Las agresiones sexuales
El fenómeno de las agresiones sexuales es, por desgracia, cotidiano dentro y fuera del matrimonio. Pese a que son atacadas mujeres de todas las edades y clases, la mayoría de las agresiones sexuales no son denunciadas, generando especial impotencia que algunos de los pocos casos que sí lo son se resuelvan dictaminando que la agredida consintió o provocó al agresor coqueteando demasiado, llevando estrechos vaqueros, falda corta, amplio escote, demasiado maquillaje, enseñando el tobillo… o viajando en autobús.
A las agredidas se las divide en mujeres “buenas” y “malas”, e incluso cuando es incuestionable que han sido forzadas se considera que dieron su “consentimiento” si su reputación es dudosa[1]. Así, la mayoría de los acusados suelen escudarse en la idea de que la mujer agredida realmente había consentido, o que creían que lo había hecho, una defensa exitosa dada la dificultad de convencer a la policía o a un juez de que no se consintió la relación sexual y de que no se inventó la agresión, salvo que existan graves lesiones físicas con las que probar la resistencia[2].
Pero, ¿cómo llegamos a este tipo de interpretaciones? El sistema patriarcal, entendido en la más suave de sus definiciones como distribución desigual del poder entre hombres y mujeres, surge con las primeras sociedades sedentarias como resultado de la creación del concepto de propiedad. Ante la dificultad de determinar con certeza su paternidad, los hombres querían estar seguros de que las mujeres les eran fieles, que eran sus “legítimas propiedades”.
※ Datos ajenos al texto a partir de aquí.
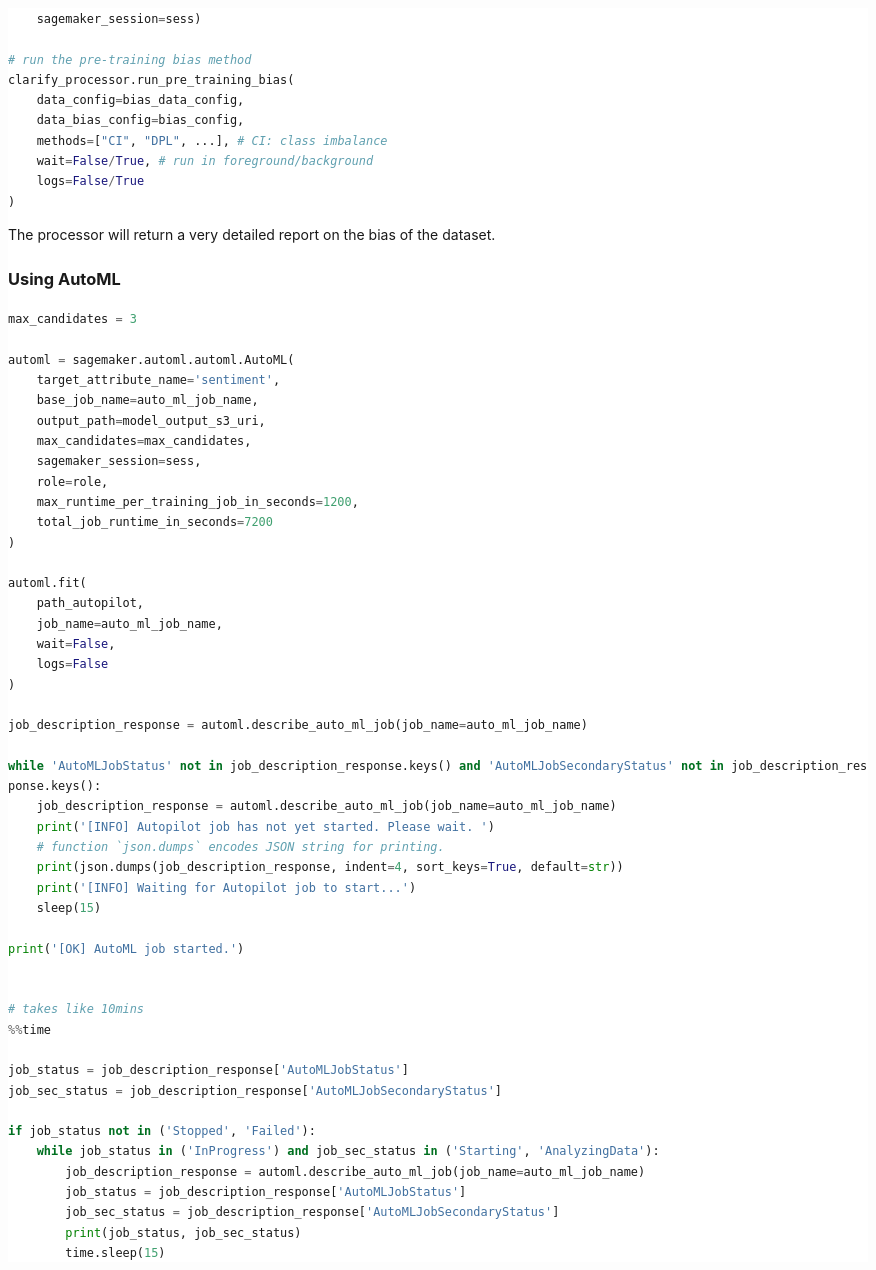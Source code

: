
 ```python
    sagemaker_session=sess)

# run the pre-training bias method
clarify_processor.run_pre_training_bias(
    data_config=bias_data_config,
    data_bias_config=bias_config,
    methods=["CI", "DPL", ...], # CI: class imbalance
    wait=False/True, # run in foreground/background
    logs=False/True
)
```

The processor will return a very detailed report on the bias of the dataset. 

### Using AutoML

```python
max_candidates = 3

automl = sagemaker.automl.automl.AutoML(
    target_attribute_name='sentiment',
    base_job_name=auto_ml_job_name,
    output_path=model_output_s3_uri,
    max_candidates=max_candidates,
    sagemaker_session=sess,
    role=role,
    max_runtime_per_training_job_in_seconds=1200,
    total_job_runtime_in_seconds=7200
)

automl.fit(
    path_autopilot,
    job_name=auto_ml_job_name, 
    wait=False, 
    logs=False
)

job_description_response = automl.describe_auto_ml_job(job_name=auto_ml_job_name)

while 'AutoMLJobStatus' not in job_description_response.keys() and 'AutoMLJobSecondaryStatus' not in job_description_response.keys():
    job_description_response = automl.describe_auto_ml_job(job_name=auto_ml_job_name)
    print('[INFO] Autopilot job has not yet started. Please wait. ')
    # function `json.dumps` encodes JSON string for printing.
    print(json.dumps(job_description_response, indent=4, sort_keys=True, default=str))
    print('[INFO] Waiting for Autopilot job to start...')
    sleep(15)

print('[OK] AutoML job started.')


# takes like 10mins
%%time

job_status = job_description_response['AutoMLJobStatus']
job_sec_status = job_description_response['AutoMLJobSecondaryStatus']

if job_status not in ('Stopped', 'Failed'):
    while job_status in ('InProgress') and job_sec_status in ('Starting', 'AnalyzingData'):
        job_description_response = automl.describe_auto_ml_job(job_name=auto_ml_job_name)
        job_status = job_description_response['AutoMLJobStatus']
        job_sec_status = job_description_response['AutoMLJobSecondaryStatus']
        print(job_status, job_sec_status)
        time.sleep(15)
```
La Historia solucionó este dilema con mecanismos institucionales como el matrimonio y la separación de las esferas pública y privada[3]. Según los teóricos políticos liberales, el contractualismo derrotó en su lucha por la igualdad al paternalismo, propio de las monarquías absolutas, aunque estos mismos teóricos olvidan mencionar que la creación continúa ligada a la masculinidad, ahora llamada hermandad.
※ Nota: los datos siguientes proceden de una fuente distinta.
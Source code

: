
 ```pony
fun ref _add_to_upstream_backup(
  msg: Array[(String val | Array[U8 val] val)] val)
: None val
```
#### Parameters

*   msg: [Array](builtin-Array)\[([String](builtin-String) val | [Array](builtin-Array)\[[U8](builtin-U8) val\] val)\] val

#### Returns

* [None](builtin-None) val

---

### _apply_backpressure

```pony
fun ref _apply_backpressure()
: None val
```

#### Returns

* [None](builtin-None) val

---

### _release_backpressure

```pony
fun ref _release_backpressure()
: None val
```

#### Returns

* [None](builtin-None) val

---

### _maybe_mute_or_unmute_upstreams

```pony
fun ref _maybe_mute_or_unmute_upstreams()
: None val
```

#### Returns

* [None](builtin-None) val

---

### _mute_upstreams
Así, durante trescientos años se ha mantenido que la relación entre la ciudadanía y el Estado liberal se basa en el contrato social, en la obligación política voluntariamente consentida. Esta teoría se ha convertido en una parte de nuestra vida tan familiar y natural que parece imposible un mayor desarrollo democrático, obviando que tal obligación política libremente consentida sería verdaderamente real sólo en un contexto de democracia participativa o autogestionada.
Tanto se ha llegado a interiorizar que las democracias liberales realmente protegen todos los intereses con imparcialidad que a día de hoy son muchas las personas que defienden su aplicabilidad universal. Por ello, ahora más que nunca, es necesario desenmascarar las relaciones capitalistas del patriarcado moderno, la ruta teorética que presenta la dependencia, la esclavitud civil, como ejemplo de libertad.
Si el movimiento obrero contribuyó al logro del sufragio universal masculino y a la construcción del Estado de bienestar, el movimiento feminista luchó por la extensión de estos derechos a las mujeres. Pero solo los varones propietarios eran considerados individuos libres e iguales y sólo ellos pactaron el contrato social, de modo que más de las dos terceras partes de la humanidad quedó excluida, poniendo en entredicho su legitimidad.
Y más de la mitad de los seres humanos, las mujeres, fueron marginadas por no reunir el principal requisito para poder acceder al contrato: la condición de individuo. Es decir, que se ha declarado a las mujeres incapaces para consentir, pero cuando dicen “NO” se ha considerado irrelevante o reinterpretado como un consentimiento implícito: “en realidad quería decir sí”.
El contrato de matrimonio
En su origen, el contrato de matrimonio significaba el traspaso de una mujer de la propiedad de su padre a la de su esposo. Se las llamó amas de casa, como si fuesen sus propias jefas. Ellas mismas se lo creyeron, como muchos trabajadores que están satisfechos, haciendo lo mejor de su situación para que su vida no resulte insoportable. Pero mayoritariamente aún son las demandas del marido las que determinan cómo debe organizar la esposa su trabajo, recurriendo incluso a la violencia física y/o psíquica para hacer cumplir sus órdenes; un patrón que actualmente se continúa reproduciendo en las parejas más jóvenes.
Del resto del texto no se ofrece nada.